It is as though Terpsichore herself had chosen the dwellers of Iberia to guard her gifts to mankind. Gadir, the city now called Cadiz, was a little Paris in the day of the Carthaginian, with dancing as its most highly developed art and notable among its diversions. When the Romans took the city they were delighted with the dancers they found there; for centuries after, Spanish dancers remained a fashionable adjunct of great entertainment in the capital, and Cadiz the inexhaustible source of their supply.{122}
When Rome, too infirm to resist, left Spain to be overrun by the Visigoth, she left the arts of the peninsula to the mercy of a destroying barbarian. Architecture and statuary he demolished, books he burned. Dancing eluded his clumsy hand; in places of retirement children were taught the steps and gestures that had crossed the sea from Egypt in the days of the Phœnicians.

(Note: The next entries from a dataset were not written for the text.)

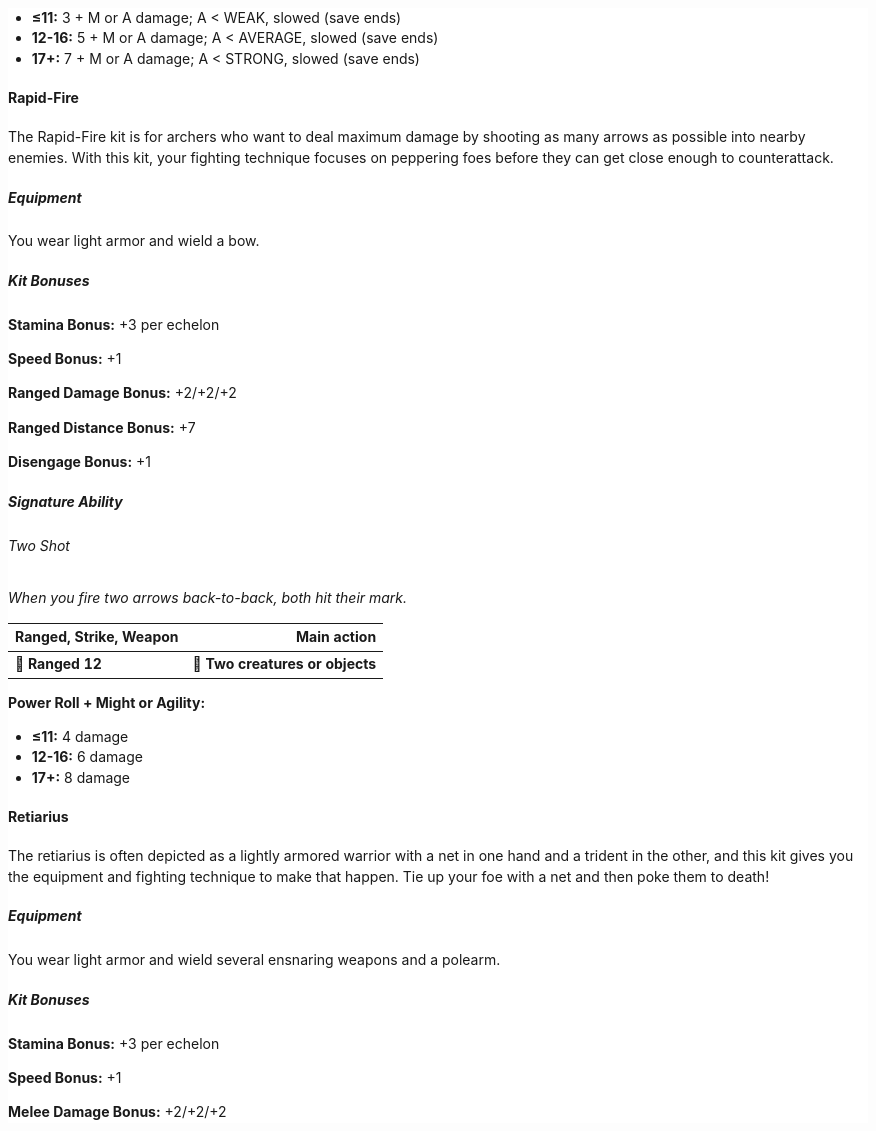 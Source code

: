- **≤11:** 3 + M or A damage; A < WEAK, slowed (save ends)
- **12-16:** 5 + M or A damage; A < AVERAGE, slowed (save ends)
- **17+:** 7 + M or A damage; A < STRONG, slowed (save ends)

#### Rapid-Fire

The Rapid-Fire kit is for archers who want to deal maximum damage by shooting as many arrows as possible into nearby enemies. With this kit, your fighting technique focuses on peppering foes before they can get close enough to counterattack.

##### Equipment

You wear light armor and wield a bow.

##### Kit Bonuses

**Stamina Bonus:** +3 per echelon

**Speed Bonus:** +1

**Ranged Damage Bonus:** +2/+2/+2

**Ranged Distance Bonus:** +7

**Disengage Bonus:** +1

##### Signature Ability

###### Two Shot

*When you fire two arrows back-to-back, both hit their mark.*

| **Ranged, Strike, Weapon** |                 **Main action** |
| -------------------------- | ------------------------------: |
| **📏 Ranged 12**           | **🎯 Two creatures or objects** |

**Power Roll + Might or Agility:**

- **≤11:** 4 damage
- **12-16:** 6 damage
- **17+:** 8 damage

#### Retiarius

The retiarius is often depicted as a lightly armored warrior with a net in one hand and a trident in the other, and this kit gives you the equipment and fighting technique to make that happen. Tie up your foe with a net and then poke them to death!

##### Equipment

You wear light armor and wield several ensnaring weapons and a polearm.

##### Kit Bonuses

**Stamina Bonus:** +3 per echelon

**Speed Bonus:** +1

**Melee Damage Bonus:** +2/+2/+2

In the eighth century came the Moor: slayer, organiser, builder; fanatic, dreamer, poet; lover and creator of beauty in all its manifestations. His verses were epigrams of agreeable and unexpected sounds, formed into phrases of eloquent metaphor. His architecture and its ornament, too, were epigrams; combinations of graceful and simple lines and forms into harmonious symbols more eloquent than description. To him the dance was verse and decoration united, with music added; entertainment and stimulus to contemplation. Under his guardianship and tuition the Spanish dance strengthened its hold on the people, and increased in scope. A certain class of it retains to-day a distinctly Moorish flavour.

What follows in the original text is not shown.